Product wants to ship a new feature. Engineering says they can — but they need two weeks to fix a PSP webhook issue first. Or update the PCI scanning. Or handle a new dispute flow. Or integrate the PSP that the latest enterprise prospect requires.
Payments never occupy one sprint. They occupy a permanent, expanding slice of your engineering capacity — and they never give it back.
This isn't because your team built payments badly. It's because payment infrastructure has an irreducible maintenance cost that grows with every PSP, every channel, every compliance update, and every enterprise customer with specific requirements.
The question isn't "how do we build payments better?" It's "should we be building payments at all?"
How Payments Hijack a Product Roadmap
Phase 1: The Reasonable Request
"We need to accept payments. Let's integrate Stripe."
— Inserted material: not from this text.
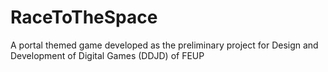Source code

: # RaceToTheSpace
 A portal themed game developed as the preliminary project for Design and Development of Digital Games (DDJD) of FEUP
Two engineers, two months. Basic checkout, webhook handling, some reporting. It ships. Everyone moves on.
Phase 2: The First Complication
An enterprise prospect requires Worldpay. Their compliance team mandates it. The deal is worth £500K ARR.
So your team builds a second PSP integration. Different API, different webhook format, different error codes, different settlement process. Three months of engineering time. The feature roadmap slides.
Phase 3: The Compliance Burden
Your security team runs a PCI scan. Turns out your architecture puts several systems in PCI scope. The remediation project takes two engineers off the roadmap for a quarter.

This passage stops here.